'Somebody has to find out': Trump says RFK Jr. will look at why autism is on the rise
WASHINGTON – President-elect Donald Trump suggested Sunday he would task Robert F. Kennedy Jr., his pick to run the Department of Health and Human Services, with looking into the health effects of vaccines and why autism diagnoses are on the rise in America.
“I think somebody has to find out,” Trump said during an interview on "Meet the Press."
Kennedy, who comes from one of America’s most prominent political families, is known for his anti-vaccine beliefs and has repeatedly spread false or misleading claims regarding vaccines, fluoride and other topics. He gained national prominence in part because of his opposition to the childhood vaccine for measles, mumps and rubella. Kennedy has pushed debunked claims that the vaccine was linked to autism, among other conspiracy theories.
Trump, who for years was a vaccine skeptic himself, said during the interview that he is not opposed to vaccines.
“Vaccines are incredible, but maybe some aren’t,” he said. “And if they aren’t, we have to find out.”
Trump cited an increase in the number of documented autism cases in recent years. “Something is going on,” he said. “I don’t know if it’s vaccines. Maybe it’s chlorine in the water, right? You know, people are looking at a lot of different things.”
Kennedy, he said, is “not looking to, you know, reinvent the wheel. But when you look at the numbers, we really don’t have a very healthy country.”
Who is RFK JR.? Trump's pick for health agencies has history of anti-vax views.
The myth that autism is linked to vaccines stems mostly from a repeatedly debunked 1998 research paper authored by former British physician Andrew Wakefield and 12 colleagues, most of whom later retracted the conclusion.

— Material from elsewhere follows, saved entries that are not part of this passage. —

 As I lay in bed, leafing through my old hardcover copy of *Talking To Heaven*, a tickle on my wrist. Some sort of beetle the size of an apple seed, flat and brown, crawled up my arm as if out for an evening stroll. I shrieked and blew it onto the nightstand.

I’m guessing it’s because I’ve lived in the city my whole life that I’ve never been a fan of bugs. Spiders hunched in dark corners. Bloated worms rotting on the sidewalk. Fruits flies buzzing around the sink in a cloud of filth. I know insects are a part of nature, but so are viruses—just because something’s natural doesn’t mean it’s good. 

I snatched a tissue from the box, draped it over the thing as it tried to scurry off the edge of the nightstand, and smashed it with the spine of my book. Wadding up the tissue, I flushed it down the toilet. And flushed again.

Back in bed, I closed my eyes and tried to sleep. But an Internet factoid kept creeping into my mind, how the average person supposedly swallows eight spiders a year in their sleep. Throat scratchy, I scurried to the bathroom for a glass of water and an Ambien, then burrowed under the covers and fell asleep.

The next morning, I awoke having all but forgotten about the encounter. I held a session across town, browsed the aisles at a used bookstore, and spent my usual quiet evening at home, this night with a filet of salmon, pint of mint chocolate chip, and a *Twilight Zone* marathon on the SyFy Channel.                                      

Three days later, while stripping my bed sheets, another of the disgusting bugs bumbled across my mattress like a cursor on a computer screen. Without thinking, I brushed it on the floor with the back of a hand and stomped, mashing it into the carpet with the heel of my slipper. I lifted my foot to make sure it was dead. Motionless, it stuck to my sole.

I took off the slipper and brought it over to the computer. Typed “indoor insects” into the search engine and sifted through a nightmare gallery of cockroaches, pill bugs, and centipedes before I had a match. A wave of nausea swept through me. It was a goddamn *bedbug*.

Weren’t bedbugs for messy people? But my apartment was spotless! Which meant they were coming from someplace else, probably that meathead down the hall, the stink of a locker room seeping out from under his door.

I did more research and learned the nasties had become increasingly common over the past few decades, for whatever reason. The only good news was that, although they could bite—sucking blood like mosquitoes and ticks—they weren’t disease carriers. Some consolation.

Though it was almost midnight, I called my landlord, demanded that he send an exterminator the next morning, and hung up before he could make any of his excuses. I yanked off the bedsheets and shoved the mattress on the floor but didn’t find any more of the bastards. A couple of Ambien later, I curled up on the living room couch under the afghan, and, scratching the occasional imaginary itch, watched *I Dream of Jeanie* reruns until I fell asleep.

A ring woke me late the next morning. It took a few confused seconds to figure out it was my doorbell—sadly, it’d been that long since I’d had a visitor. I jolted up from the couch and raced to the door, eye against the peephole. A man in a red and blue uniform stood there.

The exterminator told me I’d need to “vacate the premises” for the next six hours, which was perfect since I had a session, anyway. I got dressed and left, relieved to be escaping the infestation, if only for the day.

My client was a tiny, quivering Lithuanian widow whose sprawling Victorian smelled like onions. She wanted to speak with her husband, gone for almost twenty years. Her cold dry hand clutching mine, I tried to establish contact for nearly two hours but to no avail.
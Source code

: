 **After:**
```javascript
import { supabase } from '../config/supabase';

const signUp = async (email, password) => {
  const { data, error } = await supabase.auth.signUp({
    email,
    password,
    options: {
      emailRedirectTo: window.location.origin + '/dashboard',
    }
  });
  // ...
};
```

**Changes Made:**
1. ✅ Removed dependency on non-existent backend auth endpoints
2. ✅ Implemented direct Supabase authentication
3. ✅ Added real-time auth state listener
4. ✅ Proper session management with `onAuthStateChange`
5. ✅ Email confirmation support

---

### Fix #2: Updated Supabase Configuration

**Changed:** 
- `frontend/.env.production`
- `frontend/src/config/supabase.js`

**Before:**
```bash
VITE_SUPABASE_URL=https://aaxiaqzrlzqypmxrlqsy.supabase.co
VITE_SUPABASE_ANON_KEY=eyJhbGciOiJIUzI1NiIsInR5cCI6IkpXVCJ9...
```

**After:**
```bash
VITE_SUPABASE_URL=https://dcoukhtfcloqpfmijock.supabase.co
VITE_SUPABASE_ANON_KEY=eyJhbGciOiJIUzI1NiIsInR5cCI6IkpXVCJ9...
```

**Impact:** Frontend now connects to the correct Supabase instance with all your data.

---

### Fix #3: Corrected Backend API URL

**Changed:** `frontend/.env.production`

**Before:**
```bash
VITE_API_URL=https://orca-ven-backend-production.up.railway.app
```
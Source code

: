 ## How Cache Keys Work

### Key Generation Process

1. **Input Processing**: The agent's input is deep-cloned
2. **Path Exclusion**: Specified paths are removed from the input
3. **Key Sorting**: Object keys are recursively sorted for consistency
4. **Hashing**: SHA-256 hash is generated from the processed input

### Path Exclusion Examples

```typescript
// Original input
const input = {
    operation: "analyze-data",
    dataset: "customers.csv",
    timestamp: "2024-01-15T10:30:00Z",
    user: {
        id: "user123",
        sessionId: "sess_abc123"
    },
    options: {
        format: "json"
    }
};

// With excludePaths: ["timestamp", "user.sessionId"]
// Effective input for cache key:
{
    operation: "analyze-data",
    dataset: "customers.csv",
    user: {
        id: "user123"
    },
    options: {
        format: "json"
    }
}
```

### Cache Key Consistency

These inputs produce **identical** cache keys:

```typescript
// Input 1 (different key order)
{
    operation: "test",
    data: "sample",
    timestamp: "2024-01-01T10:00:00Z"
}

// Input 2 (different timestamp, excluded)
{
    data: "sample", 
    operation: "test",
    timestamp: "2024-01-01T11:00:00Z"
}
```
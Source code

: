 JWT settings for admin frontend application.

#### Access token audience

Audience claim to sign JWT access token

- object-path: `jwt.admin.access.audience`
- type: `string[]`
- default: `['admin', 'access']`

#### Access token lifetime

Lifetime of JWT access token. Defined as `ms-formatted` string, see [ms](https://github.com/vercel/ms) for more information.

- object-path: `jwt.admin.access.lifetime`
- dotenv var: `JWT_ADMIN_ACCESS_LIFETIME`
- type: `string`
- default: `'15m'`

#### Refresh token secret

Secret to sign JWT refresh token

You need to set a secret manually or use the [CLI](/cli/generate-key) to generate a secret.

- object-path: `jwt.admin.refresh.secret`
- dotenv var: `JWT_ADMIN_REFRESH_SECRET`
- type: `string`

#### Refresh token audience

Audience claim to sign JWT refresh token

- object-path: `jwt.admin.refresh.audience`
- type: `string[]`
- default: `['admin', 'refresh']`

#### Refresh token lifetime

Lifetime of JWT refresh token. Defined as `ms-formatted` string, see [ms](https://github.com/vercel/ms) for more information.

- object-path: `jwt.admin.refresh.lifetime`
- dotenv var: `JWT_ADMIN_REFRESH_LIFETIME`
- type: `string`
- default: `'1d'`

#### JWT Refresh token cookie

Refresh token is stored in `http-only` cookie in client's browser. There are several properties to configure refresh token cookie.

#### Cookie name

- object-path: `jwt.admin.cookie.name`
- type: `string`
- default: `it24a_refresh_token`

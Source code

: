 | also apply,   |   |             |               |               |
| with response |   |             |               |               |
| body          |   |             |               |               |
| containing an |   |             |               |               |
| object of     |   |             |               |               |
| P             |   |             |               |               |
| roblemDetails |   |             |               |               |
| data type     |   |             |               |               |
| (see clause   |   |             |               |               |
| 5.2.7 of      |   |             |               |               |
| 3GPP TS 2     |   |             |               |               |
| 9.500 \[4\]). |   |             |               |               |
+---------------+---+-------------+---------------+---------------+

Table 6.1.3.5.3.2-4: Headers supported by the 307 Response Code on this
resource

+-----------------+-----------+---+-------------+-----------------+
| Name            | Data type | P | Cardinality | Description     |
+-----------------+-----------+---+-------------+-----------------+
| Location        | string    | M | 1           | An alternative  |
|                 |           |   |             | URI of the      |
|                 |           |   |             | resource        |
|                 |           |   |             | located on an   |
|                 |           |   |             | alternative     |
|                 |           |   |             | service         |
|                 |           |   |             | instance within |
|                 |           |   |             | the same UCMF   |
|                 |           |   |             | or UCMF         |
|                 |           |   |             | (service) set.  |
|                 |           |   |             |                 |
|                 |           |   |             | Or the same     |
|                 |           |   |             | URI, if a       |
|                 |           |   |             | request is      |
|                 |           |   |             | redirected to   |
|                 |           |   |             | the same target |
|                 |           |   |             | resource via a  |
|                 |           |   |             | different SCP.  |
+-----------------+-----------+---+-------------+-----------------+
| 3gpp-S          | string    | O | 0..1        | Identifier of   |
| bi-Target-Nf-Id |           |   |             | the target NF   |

The paper claimed there was a connection between the measles, mumps and rubella vaccine and autism, a notion refuted again by a large-scale study of more than 650,000 children in Denmark published in 2019.
The reported autism rate in the U.S. has indeed increased in recent decades, rising from 1 in 150 children in 2000 to 1 in 36 children in 2020, according to the Autism and Developmental Disabilities Monitoring Network, a program funded by the Centers for Disease Control and Prevention.
But public health experts say the increase is likely because of changes in the definition of autism, which includes more people than previous definitions, and better efforts to diagnose the disorder.